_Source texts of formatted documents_
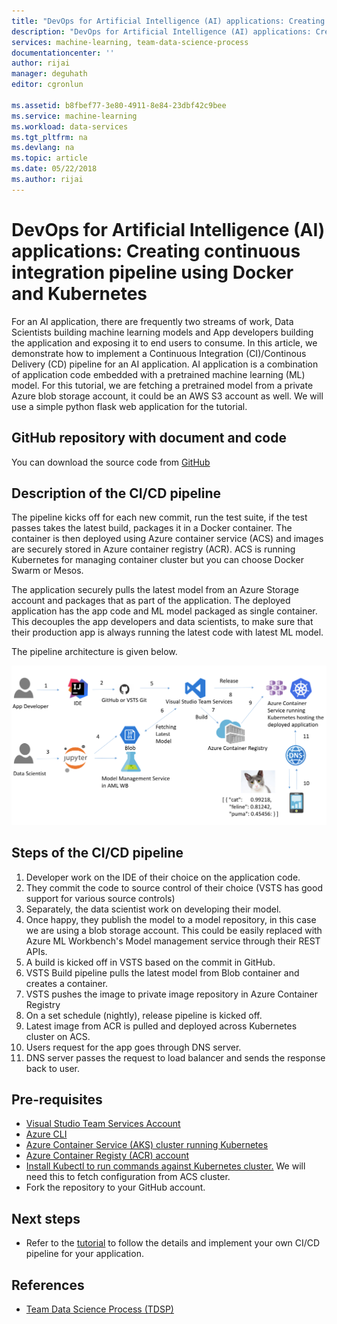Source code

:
 ```yaml
---
title: "DevOps for Artificial Intelligence (AI) applications: Creating continous integration pipeline using Docker, Kubernetes & Python Flask application"
description: "DevOps for Artificial Intelligence (AI) applications: Creating continous integration pipeline using Docker and Kubernetes"
services: machine-learning, team-data-science-process
documentationcenter: ''
author: rijai
manager: deguhath
editor: cgronlun

ms.assetid: b8fbef77-3e80-4911-8e84-23dbf42c9bee
ms.service: machine-learning
ms.workload: data-services
ms.tgt_pltfrm: na
ms.devlang: na
ms.topic: article
ms.date: 05/22/2018
ms.author: rijai
---
```

# DevOps for Artificial Intelligence (AI) applications: Creating continuous integration pipeline using Docker and Kubernetes
For an AI application, there are frequently two streams of work, Data Scientists building machine learning models and App developers building the application and exposing it to end users to consume. In this article, we demonstrate how to implement a Continuous Integration (CI)/Continous Delivery (CD) pipeline for an AI application. AI application is a combination of application code embedded with a pretrained machine learning (ML) model. For this tutorial, we are fetching a pretrained model from a private Azure blob storage account, it could be an AWS S3 account as well. We will use a simple python flask web application for the tutorial.

## GitHub repository with document and code
You can download the source code from [GitHub](https://github.com/Azure/DevOps-For-AI-Apps)

## Description of the CI/CD pipeline
The pipeline kicks off for each new commit, run the test suite, if the test passes takes the latest build, packages it in a Docker container. The container is then deployed using Azure container service (ACS) and images are securely stored in Azure container registry (ACR). ACS is running Kubernetes for managing container cluster but you can choose Docker Swarm or Mesos.

The application securely pulls the latest model from an Azure Storage account and packages that as part of the application. The deployed application has the app code and ML model packaged as single container. This decouples the app developers and data scientists, to make sure that their production app is always running the latest code with latest ML model.

The pipeline architecture is given below. 

![Architecture](./media/ci-cd-flask/Architecture.PNG?raw=true)

## Steps of the CI/CD pipeline
1. Developer work on the IDE of their choice on the application code.
2. They commit the code to source control of their choice (VSTS has good support for various source controls)
3. Separately, the data scientist work on developing their model.
4. Once happy, they publish the model to a model repository, in this case we are using a blob storage account. This could be easily replaced with Azure ML Workbench's Model management service through their REST APIs.
5. A build is kicked off in VSTS based on the commit in GitHub.
6. VSTS Build pipeline pulls the latest model from Blob container and creates a container.
7. VSTS pushes the image to private image repository in Azure Container Registry
8. On a set schedule (nightly), release pipeline is kicked off.
9. Latest image from ACR is pulled and deployed across Kubernetes cluster on ACS.
10. Users request for the app goes through DNS server.
11. DNS server passes the request to load balancer and sends the response back to user.

## Pre-requisites
* [Visual Studio Team Services Account](https://docs.microsoft.com/en-us/vsts/accounts/create-account-msa-or-work-student)
* [Azure CLI](https://docs.microsoft.com/en-us/cli/azure/install-azure-cli?view=azure-cli-latest)
* [Azure Container Service (AKS) cluster running Kubernetes](https://docs.microsoft.com/en-us/azure/container-service/kubernetes/container-service-tutorial-kubernetes-deploy-cluster)
* [Azure Container Registy (ACR) account](https://docs.microsoft.com/en-us/azure/container-registry/container-registry-get-started-portal)
* [Install Kubectl to run commands against Kubernetes cluster.](https://kubernetes.io/docs/tasks/tools/install-kubectl/) We will need this to fetch configuration from ACS cluster. 
* Fork the repository to your GitHub account.


## Next steps
* Refer to the [tutorial]((https://github.com/Azure/DevOps-For-AI-Apps/blob/master/Tutorial.md)) to follow the details and implement your own CI/CD pipeline for your application.

## References
* [Team Data Science Process (TDSP)](https://aka.ms/tdsp)
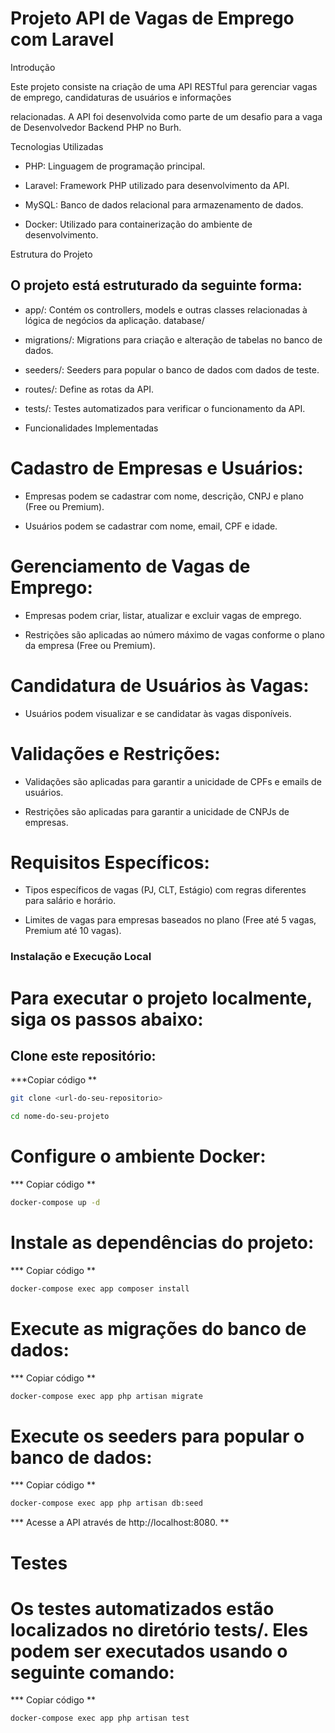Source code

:# Projeto API de Vagas de Emprego com Laravel

Introdução

Este projeto consiste na criação de uma API RESTful para gerenciar vagas de emprego, candidaturas de usuários e informações

relacionadas. A API foi desenvolvida como parte de um desafio para a vaga de Desenvolvedor Backend PHP no Burh.

Tecnologias Utilizadas

* PHP: Linguagem de programação principal.

* Laravel: Framework PHP utilizado para desenvolvimento da API.

* MySQL: Banco de dados relacional para armazenamento de dados.

* Docker: Utilizado para containerização do ambiente de desenvolvimento.

Estrutura do Projeto

## O projeto está estruturado da seguinte forma:

* app/: Contém os controllers, models e outras classes relacionadas à lógica de negócios da aplicação. database/

* migrations/: Migrations para criação e alteração de tabelas no banco de dados.

* seeders/: Seeders para popular o banco de dados com dados de teste.

* routes/: Define as rotas da API.

* tests/: Testes automatizados para verificar o funcionamento da API.

* Funcionalidades Implementadas

# Cadastro de Empresas e Usuários:

* Empresas podem se cadastrar com nome, descrição, CNPJ e plano (Free ou Premium).

* Usuários podem se cadastrar com nome, email, CPF e idade.

# Gerenciamento de Vagas de Emprego:

* Empresas podem criar, listar, atualizar e excluir vagas de emprego.

* Restrições são aplicadas ao número máximo de vagas conforme o plano da empresa (Free ou Premium).

# Candidatura de Usuários às Vagas:

* Usuários podem visualizar e se candidatar às vagas disponíveis.

# Validações e Restrições:

* Validações são aplicadas para garantir a unicidade de CPFs e emails de usuários.

* Restrições são aplicadas para garantir a unicidade de CNPJs de empresas.

# Requisitos Específicos:

* Tipos específicos de vagas (PJ, CLT, Estágio) com regras diferentes para salário e horário.

* Limites de vagas para empresas baseados no plano (Free até 5 vagas, Premium até 10 vagas).

### Instalação e Execução Local

# Para executar o projeto localmente, siga os passos abaixo:

## Clone este repositório:

***Copiar código **
```bash
git clone <url-do-seu-repositorio>
```
```bash
cd nome-do-seu-projeto
```

# Configure o ambiente Docker:

*** Copiar código **

```bash
docker-compose up -d

```
# Instale as dependências do projeto:

*** Copiar código **

```bash
docker-compose exec app composer install
```

# Execute as migrações do banco de dados:

*** Copiar código **

```bash
docker-compose exec app php artisan migrate
```

# Execute os seeders para popular o banco de dados:

*** Copiar código **

```bash
docker-compose exec app php artisan db:seed
```

*** Acesse a API através de http://localhost:8080. **

# Testes

# Os testes automatizados estão localizados no diretório tests/. Eles podem ser executados usando o seguinte comando:

*** Copiar código **

```bash
docker-compose exec app php artisan test
```
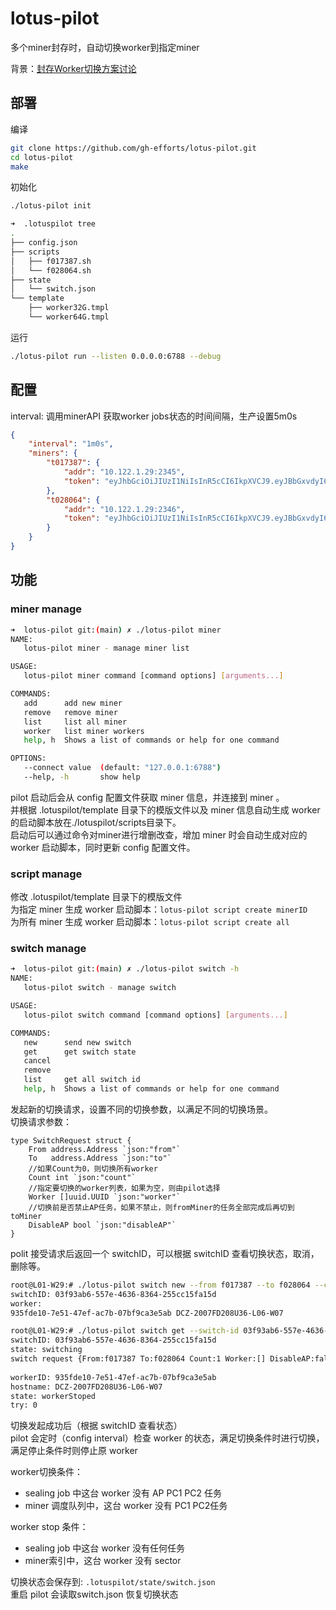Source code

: # lotus-pilot
多个miner封存时，自动切换worker到指定miner

背景：[封存Worker切换方案讨论](https://greaterheat.larksuite.com/wiki/BVgVwNY5BiH2KWkFdvzu2k7WsVf)
## 部署
编译
```bash
git clone https://github.com/gh-efforts/lotus-pilot.git
cd lotus-pilot
make
```
初始化
```bash
./lotus-pilot init

➜  .lotuspilot tree
.
├── config.json
├── scripts
│   ├── f017387.sh
│   └── f028064.sh
├── state
│   └── switch.json
└── template
    ├── worker32G.tmpl
    └── worker64G.tmpl
```
运行
```bash
./lotus-pilot run --listen 0.0.0.0:6788 --debug
```
## 配置
interval: 调用minerAPI 获取worker jobs状态的时间间隔，生产设置5m0s   
```json
{
	"interval": "1m0s",
	"miners": {
		"t017387": {
			"addr": "10.122.1.29:2345",
			"token": "eyJhbGciOiJIUzI1NiIsInR5cCI6IkpXVCJ9.eyJBbGxvdyI6WyJyZWFkIiwid3JpdGUiLCJzaWduIiwiYWRtaW4iXX0.tlJ8d4RIudknLHrKDSjyKzfbh8hGp9Ez1FZszblQLAI"
		},
		"t028064": {
			"addr": "10.122.1.29:2346",
			"token": "eyJhbGciOiJIUzI1NiIsInR5cCI6IkpXVCJ9.eyJBbGxvdyI6WyJyZWFkIiwid3JpdGUiLCJzaWduIiwiYWRtaW4iXX0.7ZoJAcyY9ictWUdWsiV5AwmSTPHCczkT8Y6mTiN3Azw"
		}
	}
}
```
## 功能
### miner manage
```bash
➜  lotus-pilot git:(main) ✗ ./lotus-pilot miner
NAME:
   lotus-pilot miner - manage miner list

USAGE:
   lotus-pilot miner command [command options] [arguments...]

COMMANDS:
   add      add new miner
   remove   remove miner
   list     list all miner
   worker   list miner workers
   help, h  Shows a list of commands or help for one command

OPTIONS:
   --connect value  (default: "127.0.0.1:6788")
   --help, -h       show help
```
pilot 启动后会从 config 配置文件获取 miner 信息，并连接到 miner 。  
并根据 .lotuspilot/template 目录下的模版文件以及 miner 信息自动生成 worker 的启动脚本放在./lotuspilot/scripts目录下。  
启动后可以通过命令对miner进行增删改查，增加 miner 时会自动生成对应的 worker 启动脚本，同时更新 config 配置文件。   

### script manage
修改 .lotuspilot/template 目录下的模版文件    
为指定 miner 生成 worker 启动脚本：`lotus-pilot script create minerID`    
为所有 miner 生成 worker 启动脚本：`lotus-pilot script create all `  

### switch manage
```bash
➜  lotus-pilot git:(main) ✗ ./lotus-pilot switch -h
NAME:
   lotus-pilot switch - manage switch

USAGE:
   lotus-pilot switch command [command options] [arguments...]

COMMANDS:
   new      send new switch
   get      get switch state
   cancel
   remove
   list     get all switch id
   help, h  Shows a list of commands or help for one command
   ```
发起新的切换请求，设置不同的切换参数，以满足不同的切换场景。   
切换请求参数：
```golang
type SwitchRequest struct {
	From address.Address `json:"from"`
	To   address.Address `json:"to"`
	//如果Count为0，则切换所有worker
	Count int `json:"count"`
	//指定要切换的worker列表，如果为空，则由pilot选择
	Worker []uuid.UUID `json:"worker"`
	//切换前是否禁止AP任务，如果不禁止，则fromMiner的任务全部完成后再切到toMiner
	DisableAP bool `json:"disableAP"`
}
```
polit 接受请求后返回一个 switchID，可以根据 switchID 查看切换状态，取消，删除等。  
```bash
root@L01-W29:# ./lotus-pilot switch new --from f017387 --to f028064 --count 1 --disableAP                                                         
switchID: 03f93ab6-557e-4636-8364-255cc15fa15d                                                                                                                                  
worker:                                                                                                                                                                         
935fde10-7e51-47ef-ac7b-07bf9ca3e5ab DCZ-2007FD208U36-L06-W07 

root@L01-W29:# ./lotus-pilot switch get --switch-id 03f93ab6-557e-4636-8364-255cc15fa15d                                                          
switchID: 03f93ab6-557e-4636-8364-255cc15fa15d                                                                                                                                  
state: switching                                                                                                                                                                
switch request {From:f017387 To:f028064 Count:1 Worker:[] DisableAP:false}                                                                                                      
                                                                                                                                                                                
workerID: 935fde10-7e51-47ef-ac7b-07bf9ca3e5ab                                                                                                                                  
hostname: DCZ-2007FD208U36-L06-W07                                                                                                                                              
state: workerStoped                                                                                                                                                             
try: 0  
```
切换发起成功后（根据 switchID 查看状态）  
pilot 会定时（config interval）检查 worker 的状态，满足切换条件时进行切换，满足停止条件时则停止原 worker  

worker切换条件：
- sealing job 中这台 worker 没有 AP PC1 PC2 任务
- miner 调度队列中，这台 worker 没有 PC1 PC2任务  

worker stop 条件：
- sealing job 中这台 worker 没有任何任务
- miner索引中，这台 worker 没有 sector

切换状态会保存到: `.lotuspilot/state/switch.json`  
重启 pilot 会读取switch.json 恢复切换状态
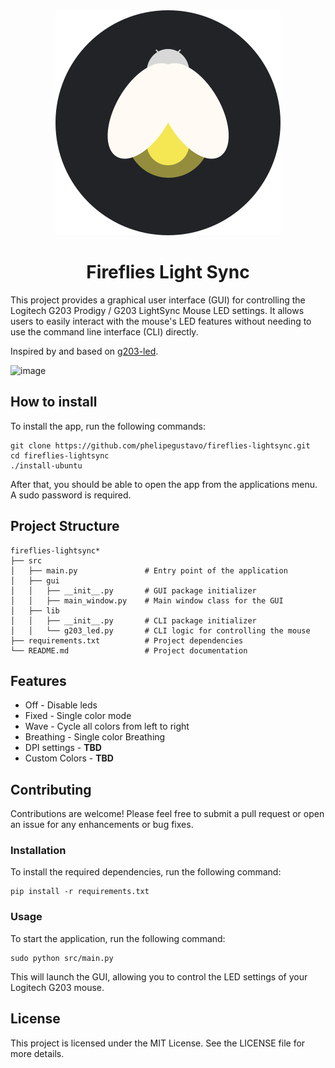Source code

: <div align="center">
  <img src="./fireflies-light-sync.svg" />
</div>

<h1 align="center">
Fireflies Light Sync  
</h1>

This project provides a graphical user interface (GUI) for controlling the Logitech G203 Prodigy / G203 LightSync Mouse LED settings. It allows users to easily interact with the mouse's LED features without needing to use the command line interface (CLI) directly.

Inspired by and based on [g203-led](https://github.com/smasty/g203-led).

![image](https://github.com/user-attachments/assets/9bfdd926-b285-4899-bd10-0ae0c588d9c6)


## How to install

To install the app, run the following commands:

```
git clone https://github.com/phelipegustavo/fireflies-lightsync.git
cd fireflies-lightsync
./install-ubuntu
```

After that, you should be able to open the app from the applications menu. A sudo password is required.

## Project Structure

```
fireflies-lightsync*
├── src
│   ├── main.py               # Entry point of the application
│   ├── gui
│   │   ├── __init__.py       # GUI package initializer
│   │   ├── main_window.py    # Main window class for the GUI
│   ├── lib
│   │   ├── __init__.py       # CLI package initializer
│   │   └── g203_led.py       # CLI logic for controlling the mouse
├── requirements.txt          # Project dependencies
└── README.md                 # Project documentation
```

## Features

- Off - Disable leds
- Fixed - Single color mode
- Wave - Cycle all colors from left to right
- Breathing - Single color Breathing
- DPI settings - **TBD**
- Custom Colors - **TBD**

## Contributing

Contributions are welcome! Please feel free to submit a pull request or open an issue for any enhancements or bug fixes.

### Installation

To install the required dependencies, run the following command:

```
pip install -r requirements.txt
```

### Usage

To start the application, run the following command:

```
sudo python src/main.py
```

This will launch the GUI, allowing you to control the LED settings of your Logitech G203 mouse.

## License

This project is licensed under the MIT License. See the LICENSE file for more details.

_Work request_
Word for word, give again the lines from the first entry to the line with "The application securely", inclusive. Exclude the pictures.

_Solution_
Source code

:
 ```yaml
---
title: "DevOps for Artificial Intelligence (AI) applications: Creating continous integration pipeline using Docker, Kubernetes & Python Flask application"
description: "DevOps for Artificial Intelligence (AI) applications: Creating continous integration pipeline using Docker and Kubernetes"
services: machine-learning, team-data-science-process
documentationcenter: ''
author: rijai
manager: deguhath
editor: cgronlun

ms.assetid: b8fbef77-3e80-4911-8e84-23dbf42c9bee
ms.service: machine-learning
ms.workload: data-services
ms.tgt_pltfrm: na
ms.devlang: na
ms.topic: article
ms.date: 05/22/2018
ms.author: rijai
---
```

# DevOps for Artificial Intelligence (AI) applications: Creating continuous integration pipeline using Docker and Kubernetes
For an AI application, there are frequently two streams of work, Data Scientists building machine learning models and App developers building the application and exposing it to end users to consume. In this article, we demonstrate how to implement a Continuous Integration (CI)/Continous Delivery (CD) pipeline for an AI application. AI application is a combination of application code embedded with a pretrained machine learning (ML) model. For this tutorial, we are fetching a pretrained model from a private Azure blob storage account, it could be an AWS S3 account as well. We will use a simple python flask web application for the tutorial.

## GitHub repository with document and code
You can download the source code from [GitHub](https://github.com/Azure/DevOps-For-AI-Apps)

## Description of the CI/CD pipeline
The pipeline kicks off for each new commit, run the test suite, if the test passes takes the latest build, packages it in a Docker container. The container is then deployed using Azure container service (ACS) and images are securely stored in Azure container registry (ACR). ACS is running Kubernetes for managing container cluster but you can choose Docker Swarm or Mesos.

The application securely pulls the latest model from an Azure Storage account and packages that as part of the application. The deployed application has the app code and ML model packaged as single container. This decouples the app developers and data scientists, to make sure that their production app is always running the latest code with latest ML model.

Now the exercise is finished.